SAN DIEGO, CA, November 7, 2019 - Mitek (NASDAQ: MITK, www.miteksystems.com), a global leader in mobile capture and digital identity verification solutions, today announced its financial results for the fiscal 2019 fourth quarter and full year ended September 30, 2019.

Fiscal Fourth Quarter 2019 Financial Highlights

Total revenue increased 19% year over year to $25.0 million in a record quarter.
GAAP net income was $3.3 million, or $0.08 per diluted share.
Non-GAAP net income was $8.7 million, or $0.21 per diluted share.

Fiscal 2019 Full Year Financial Highlights

Total revenue increased by $21.0 million or 33% year over year to a record $84.6 million.
GAAP net loss was $(0.7) million, or $(0.02) per diluted share.
Non-GAAP net income increased 57% year over year to $17.3 million, or $0.42 per diluted share.
Full year cash flow from operations was $14.3 million.
Total cash and investments were $34.8 million at the end of fiscal 2019.

Commenting on the results, Max Carnecchia, CEO of Mitek, said:

“2019 was another outstanding fiscal year for Mitek and our second consecutive year with record revenues for each quarter. Our strong performance, driven by continued customer growth from both our mobile deposit and identity verification products, emphasizes the momentum in the digital economy for solutions that empower trust and convenience. Mitek is outpacing the market growth for identity verification and we are seeing a significant uplift in financial services adopting our technology to help them capture more good new customers in the onboarding process.”

Fiscal 2020 Financial Guidance

For the fiscal year ending September 30, 2020, the Company expects full year total revenue to be between $98 million and $102 million, which would represent growth of approximately 16% to 21% year over year and expects to generate a non-GAAP operating margin of approximately 20% to 22%.

New Board Member

Mitek today announced the appointment of Donna Wells to its Board of Directors. Ms. Wells built a career in Silicon Valley at some of the most forward-thinking companies in the region. She served as President, CEO and Board Director at Mindflash, as CMO for Mint.com (acquired by Intuit), and acting CMO for Intuit. Her nearly 20-year career in the financial services industry also includes executive positions with companies such as Charles Schwab and American Express. Ms. Wells has served on Mitek’s advisory board since 2017 and has a Master of Business Administration from the Stanford Graduate School of Business and a Bachelor of Science in Economics from the Wharton School at the University of Pennsylvania. Her appointment is effective as of November 4, 2019.




Conference Call Information

Mitek management will host a conference call and live webcast for analysts and investors today at 1:30 p.m. Pacific Time (4:30 p.m. Eastern Time) to discuss the Company’s financial results.

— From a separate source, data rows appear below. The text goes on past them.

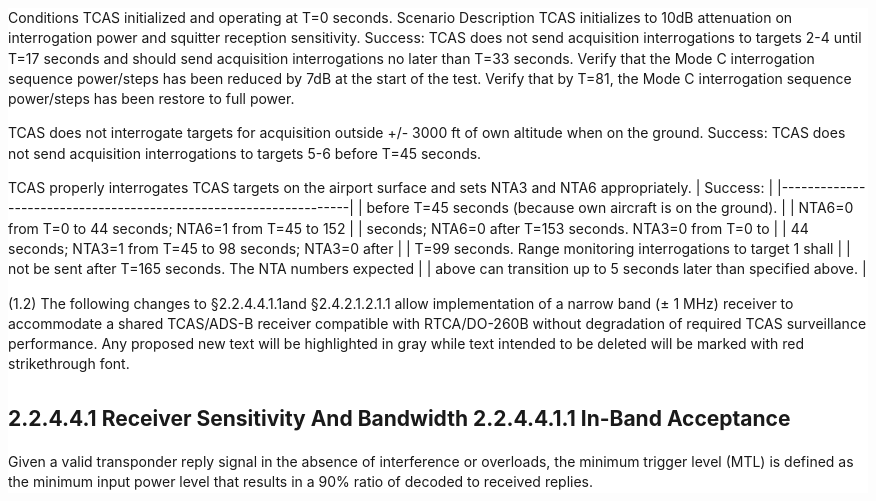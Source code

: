   
  
  
  
  
  

Conditions TCAS initialized and operating at T=0 seconds. Scenario Description TCAS initializes to 10dB attenuation on interrogation power and squitter reception sensitivity. Success: 
TCAS does not send acquisition interrogations to targets 2-4 until T=17 seconds and should send acquisition interrogations no later than T=33 seconds.  Verify that the Mode C interrogation sequence power/steps has been reduced by 7dB at the start of the test.  Verify that by T=81, the Mode C interrogation sequence 
power/steps has been restore to full power. 

 TCAS does not interrogate targets for acquisition outside +/- 3000 ft of own altitude when on the ground. Success: 
TCAS does not send acquisition interrogations to targets 5-6 before T=45 seconds. 

TCAS properly interrogates TCAS targets on the airport surface and sets NTA3 and NTA6 appropriately. 
| Success:                                                         |
|------------------------------------------------------------------|
| before T=45 seconds (because own aircraft is on the ground).     |
| NTA6=0 from T=0 to 44 seconds; NTA6=1 from T=45 to 152           |
| seconds; NTA6=0 after T=153 seconds. NTA3=0 from T=0 to          |
| 44 seconds; NTA3=1 from T=45 to 98 seconds; NTA3=0 after         |
| T=99 seconds. Range monitoring interrogations to target 1 shall  |
| not be sent after T=165 seconds.  The NTA numbers expected       |
| above can transition up to 5 seconds later than specified above. |

  
  
  
  
  
  
  
  
  
  
  
  
  
  
  

(1.2) 
The following changes to §2.2.4.4.1.1and §2.4.2.1.2.1.1 allow implementation of a narrow band (± 1 MHz) receiver to accommodate a shared TCAS/ADS-B receiver compatible with RTCA/DO-260B without degradation of required TCAS surveillance performance.  Any proposed new text will be highlighted in gray while text intended to be deleted will be marked with red strikethrough font. 

## 2.2.4.4.1 Receiver Sensitivity And Bandwidth 2.2.4.4.1.1 In-Band Acceptance

Given a valid transponder reply signal in the absence of interference or overloads, the minimum trigger level (MTL) is defined as the minimum input power level that results in a 90% ratio of decoded to received replies.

To access the live call, dial 800-367-2403 (US and Canada) or +1 334-777-6978 (International) and give the participant passcode 7870727.

A live and archived webcast of the conference call will be accessible on the “Investor Relations” section of the Company’s website at www.miteksystems.com. In addition, a phone replay will be available approximately two hours following the end of the call, and it will remain available for one week. To access the call replay dial-in information, please click here.

About Mitek

Mitek (NASDAQ: MITK) is a global leader in mobile capture and digital identity verification solutions built on the latest advancements in computer vision and machine learning. Mitek’s identity verification solutions enable an enterprise to verify a user’s identity during a digital transaction, which assists businesses operating in highly regulated markets to reduce financial risk and meet regulatory requirements while increasing revenue from digital channels. Financial services, marketplaces and other organizations around the world use Mitek to reduce friction creating the digital experiences their customers expect. Mobile Deposit® and Mobile Verify® are used by millions of consumers for check deposit, new account opening and more. The company is based in San Diego with offices in New York, London, Amsterdam, Barcelona, Paris and St Petersburg. Learn more at www.miteksystems.com. [(MITK-F)]

Notice Regarding Forward-Looking Statements

Statements contained in this news release relating to the Company’s or management’s intentions, hopes, beliefs, expectations or predictions of the future, including, but not limited to, statements relating to the Company’s long-term prospects and market opportunities are forward-looking statements. Such forward-looking statements are subject to a number of risks and uncertainties, including, but not limited to, risks related to the Company’s ability to withstand negative conditions in the global economy, a lack of demand for or market acceptance of the Company’s products, the Company’s ability to continue to develop, produce and introduce innovative new products in a timely manner or the outcome of any pending or threatened litigation and the timing of the implementation and launch of the Company’s products by the Company’s signed customers.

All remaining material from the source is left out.